This map from TourismOhio shows the path of the solar eclipse viewing areas.

What’s the plan for April 8 on your farm?

By Matt Reese

On April 8, there will be a rare total solar eclipse visible in the United States from southwestern Texas northeast through Maine. Among the very best viewing locations in the world is a 124-mile-wide swath across western to northern Ohio, which is expected to attract a half million visitors to the state on eclipse trips. 

Some farms are planning on hosting eclipse watchers from afar while others are doing everything possible to deter them.

How are you planning on managing the eclipse on your farm?

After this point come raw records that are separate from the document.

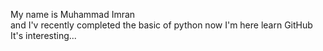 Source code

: My name is Muhammad Imran 
<br>
and I'v recently completed the basic of python 
now I'm here learn GitHub <br>
It's interesting...

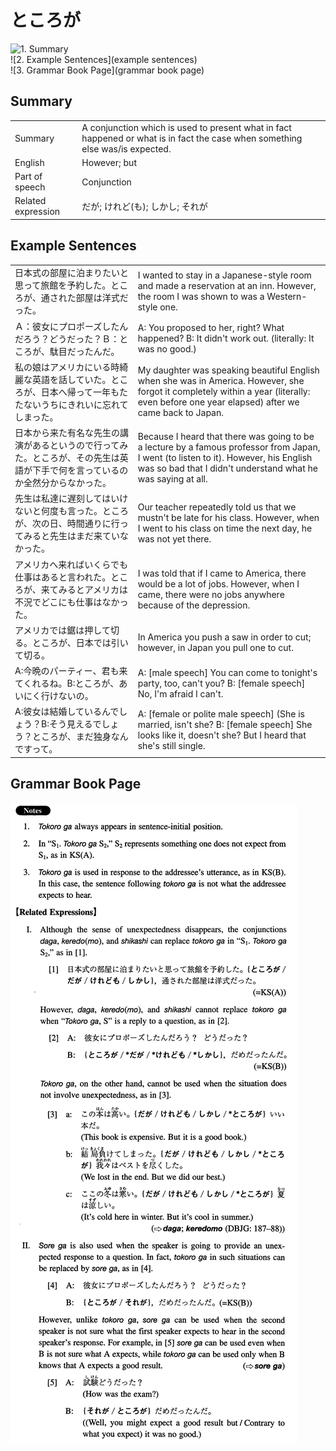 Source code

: # ところが

![1. Summary](summary)<br>
![2. Example Sentences](example sentences)<br>
![3. Grammar Book Page](grammar book page)<br>


## Summary

<table><tr>   <td>Summary</td>   <td>A conjunction which is used to present what in fact happened or what is in fact the case when something else was/is expected.</td></tr><tr>   <td>English</td>   <td>However; but</td></tr><tr>   <td>Part of speech</td>   <td>Conjunction</td></tr><tr>   <td>Related expression</td>   <td>だが; けれど(も); しかし; それが</td></tr></table>

## Example Sentences

<table><tr>   <td>日本式の部屋に泊まりたいと思って旅館を予約した。ところが、通された部屋は洋式だった。</td>   <td>I wanted to stay in a Japanese-style room and made a reservation at an inn. However, the room I was shown to was a Western-style one.</td></tr><tr>   <td>Ａ：彼女にプロポーズしたんだろう？どうだった？Ｂ：ところが、駄目だったんだ。</td>   <td>A: You proposed to her, right? What happened? B: It didn't work out. (literally: It was no good.)</td></tr><tr>   <td>私の娘はアメリカにいる時綺麗な英語を話していた。ところが、日本へ帰って一年もたたないうちにきれいに忘れてしまった。</td>   <td>My daughter was speaking beautiful English when she was in America. However, she forgot it completely within a year (literally: even before one year elapsed) after we came back to Japan.</td></tr><tr>   <td>日本から来た有名な先生の講演があるというので行ってみた。ところが、その先生は英語が下手で何を言っているのか全然分からなかった。</td>   <td>Because I heard that there was going to be a lecture by a famous professor from Japan, I went (to listen to it). However, his English was so bad that I didn't understand what he was saying at all.</td></tr><tr>   <td>先生は私達に遅刻してはいけないと何度も言った。ところが、次の日、時間通りに行ってみると先生はまだ来ていなかった。</td>   <td>Our teacher repeatedly told us that we mustn't be late for his class. However, when I went to his class on time the next day, he was not yet there.</td></tr><tr>   <td>アメリカへ来ればいくらでも仕事はあると言われた。ところが、来てみるとアメリカは不況でどこにも仕事はなかった。</td>   <td>I was told that if I came to America, there would be a lot of jobs. However, when I came, there were no jobs anywhere because of the depression.</td></tr><tr>   <td>アメリカでは鋸は押して切る。ところが、日本では引いて切る。</td>   <td>In America you push a saw in order to cut; however, in Japan you pull one to cut.</td></tr><tr>   <td>A:今晩のパーティー、君も来てくれるね。B:ところが、あいにく行けないの。</td>   <td>A: [male speech] You can come to tonight's party, too, can't you? B: [female speech] No, I'm afraid I can't.</td></tr><tr>   <td>A:彼女は結婚しているんでしょう？B:そう見えるでしょう？ところが、まだ独身なんですって。</td>   <td>A: [female or polite male speech] (She is married, isn't she? B: [female speech] She looks like it, doesn't she? But I heard that she's still single.</td></tr></table>

## Grammar Book Page

![](../img/Intermediateところが.png)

What precautions have you taken?

Are you hosting any unique farm specific events?

Let us know how you are spending your April 8 for the rare solar eclipse coming to your farm. Either way, farms need to be prepared for large potential crowds looking to view the eclipse in Ohio’s rural areas. In terms of the specific timeline, the 2024 total solar eclipse in Ohio will last less than five minutes, while a partial solar eclipse will be visible for much longer before and after the total eclipse. 

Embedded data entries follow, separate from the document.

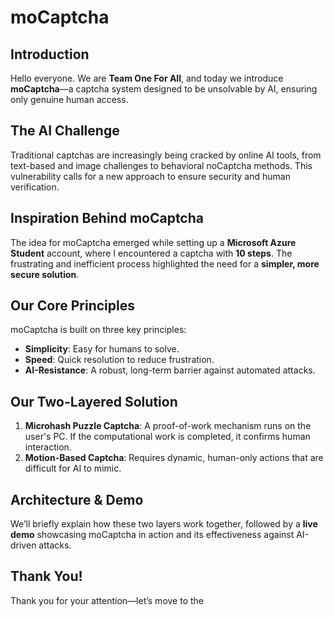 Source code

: # moCaptcha

## Introduction
Hello everyone. We are **Team One For All**, and today we introduce **moCaptcha**—a captcha system designed to be unsolvable by AI, ensuring only genuine human access.

## The AI Challenge
Traditional captchas are increasingly being cracked by online AI tools, from text-based and image challenges to behavioral noCaptcha methods. This vulnerability calls for a new approach to ensure security and human verification.

## Inspiration Behind moCaptcha
The idea for moCaptcha emerged while setting up a **Microsoft Azure Student** account, where I encountered a captcha with **10 steps**. The frustrating and inefficient process highlighted the need for a **simpler, more secure solution**.

## Our Core Principles
moCaptcha is built on three key principles:
- **Simplicity**: Easy for humans to solve.
- **Speed**: Quick resolution to reduce frustration.
- **AI-Resistance**: A robust, long-term barrier against automated attacks.

## Our Two-Layered Solution
1. **Microhash Puzzle Captcha**: A proof-of-work mechanism runs on the user's PC. If the computational work is completed, it confirms human interaction.
2. **Motion-Based Captcha**: Requires dynamic, human-only actions that are difficult for AI to mimic.

## Architecture & Demo
We’ll briefly explain how these two layers work together, followed by a **live demo** showcasing moCaptcha in action and its effectiveness against AI-driven attacks.

## Thank You!
Thank you for your attention—let’s move to the
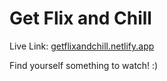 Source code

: # Get Flix and Chill

Live Link: [getflixandchill.netlify.app](getflixandchill.netlify.app)


Find yourself something to watch! :)

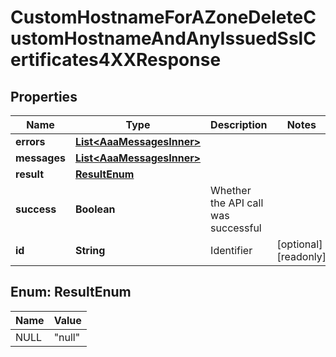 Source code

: 

# CustomHostnameForAZoneDeleteCustomHostnameAndAnyIssuedSslCertificates4XXResponse


## Properties

| Name | Type | Description | Notes |
|------------ | ------------- | ------------- | -------------|
|**errors** | [**List&lt;AaaMessagesInner&gt;**](AaaMessagesInner.md) |  |  |
|**messages** | [**List&lt;AaaMessagesInner&gt;**](AaaMessagesInner.md) |  |  |
|**result** | [**ResultEnum**](#ResultEnum) |  |  |
|**success** | **Boolean** | Whether the API call was successful |  |
|**id** | **String** | Identifier |  [optional] [readonly] |



## Enum: ResultEnum

| Name | Value |
|---- | -----|
| NULL | &quot;null&quot; |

• In Versailles, the partial eclipse will begin at 1:53 p.m. with maximum totality at 3:10 and the partial is ending at 4:25 p.m.

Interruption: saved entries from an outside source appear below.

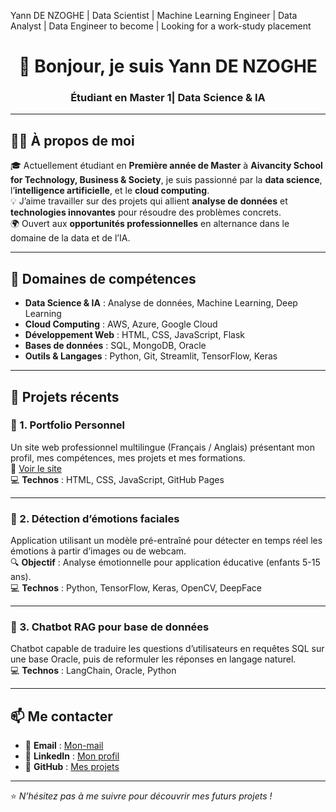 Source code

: Yann DE NZOGHE | Data Scientist | Machine Learning Engineer | Data Analyst | Data Engineer to become | Looking for a work-study placement

<h1 align="center">👋 Bonjour, je suis Yann DE NZOGHE</h1>
<h3 align="center">Étudiant en Master 1| Data Science & IA</h3>

---

## 🙋‍♂️ À propos de moi
🎓 Actuellement étudiant en **Première année de Master** à **Aivancity School for Technology, Business & Society**, je suis passionné par la **data science**, l’**intelligence artificielle**, et le **cloud computing**.  
💡 J’aime travailler sur des projets qui allient **analyse de données** et **technologies innovantes** pour résoudre des problèmes concrets.  
🌍 Ouvert aux **opportunités professionnelles** en alternance dans le domaine de la data et de l’IA.

---

## 💼 Domaines de compétences
- **Data Science & IA** : Analyse de données, Machine Learning, Deep Learning
- **Cloud Computing** : AWS, Azure, Google Cloud
- **Développement Web** : HTML, CSS, JavaScript, Flask
- **Bases de données** : SQL, MongoDB, Oracle
- **Outils & Langages** : Python, Git, Streamlit, TensorFlow, Keras

---

## 🚀 Projets récents
### 📌 1. Portfolio Personnel  
Un site web professionnel multilingue (Français / Anglais) présentant mon profil, mes compétences, mes projets et mes formations.  
🔗 [Voir le site](https://yannozghe.github.io/Portfolio-Yann/)  
💻 **Technos** : HTML, CSS, JavaScript, GitHub Pages  

---

### 📌 2. Détection d’émotions faciales  
Application utilisant un modèle pré-entraîné pour détecter en temps réel les émotions à partir d’images ou de webcam.  
🔍 **Objectif** : Analyse émotionnelle pour application éducative (enfants 5-15 ans).  
💻 **Technos** : Python, TensorFlow, Keras, OpenCV, DeepFace  

---

### 📌 3. Chatbot RAG pour base de données  
Chatbot capable de traduire les questions d’utilisateurs en requêtes SQL sur une base Oracle, puis de reformuler les réponses en langage naturel.  
💻 **Technos** : LangChain, Oracle, Python  

---

## 📫 Me contacter
- 📧 **Email** : [Mon-mail](mailto:yannoel2002@gmail.com)
- 💼 **LinkedIn** : [Mon profil]([https://www.linkedin.com/in/ton-lien](https://www.linkedin.com/in/yann-de-nzoghe/))
- 🐙 **GitHub** : [Mes projets](https://github.com/Yannozghe)

---

⭐ *N’hésitez pas à me suivre pour découvrir mes futurs projets !*

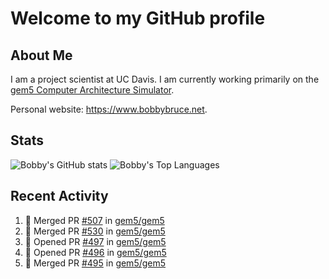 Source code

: # Welcome to my GitHub profile

## About Me

I am a project scientist at UC Davis. I am currently working primarily on the [gem5 Computer Architecture Simulator](https://github.com/gem5).

Personal website: <https://www.bobbybruce.net>.

## Stats

![Bobby's GitHub stats](https://github-readme-stats.vercel.app/api?username=bobbyrbruce&show_icons=true&theme=responsive&include_all_commits=true&count_private=true&show=reviews&disable_animations=true)
![Bobby's Top Languages ](https://github-readme-stats.vercel.app/api/top-langs/?username=bobbyrbruce&layout=compact&theme=responsive&count_private=true&langs_count=10&disable_animations=true)

## Recent Activity

<!--START_SECTION:activity-->
1. 🎉 Merged PR [#507](https://github.com/gem5/gem5/pull/507) in [gem5/gem5](https://github.com/gem5/gem5)
2. 🎉 Merged PR [#530](https://github.com/gem5/gem5/pull/530) in [gem5/gem5](https://github.com/gem5/gem5)
3. 💪 Opened PR [#497](https://github.com/gem5/gem5/pull/497) in [gem5/gem5](https://github.com/gem5/gem5)
4. 💪 Opened PR [#496](https://github.com/gem5/gem5/pull/496) in [gem5/gem5](https://github.com/gem5/gem5)
5. 🎉 Merged PR [#495](https://github.com/gem5/gem5/pull/495) in [gem5/gem5](https://github.com/gem5/gem5)
<!--END_SECTION:activity-->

• In Cleveland, the partial eclipse will begin at 1:59 p.m. with totality beginning at 3:13, maxing out at 3:15 and the partial is ending at 4:29 p.m. 

• The total solar eclipse starts in western Ohio on April 8, 2024, beginning at 3:08 p.m. with the final exit of the moon’s shadow from the far northeastern corner of the state at 3:19 p.m.

Peggy Kirk Hall, Director, Ohio State University Agricultural & Resource Law Program, and Wayne Dellinger, Extension Educator and Ohio State University Ag Safety Team member recommend several strategies for farms during the eclipse:

Many agencies are suggesting that people (not just in rural or farm scenarios) prepare as if a winter storm is coming. Cell phone use may be affected, travel is likely to be affected, and some services such as deliveries and repair technicians are likely to be delayed. The actual impact of the event is yet unknown to specific areas and farms but will be determined by weather forecasts and travel patterns of visitors,” Hall and Dellinger wrote. “This ‘eclipse storm’ will probably occur during a critical period for Spring farming activities. Overnight travel by spectators to peak viewing areas is likely to take place several days over the weekend of April 6-7.  Those staying over the weekend and those doing day trips to peak viewing areas are likely to be trying to leave peak areas right after the event is complete on April 8. If weather and field conditions are favorable, farm field work could be occurring during these time periods. Farming activities could be delayed and farmers could be forced to deal with interferences from increased populations and travel activities on rural roads.”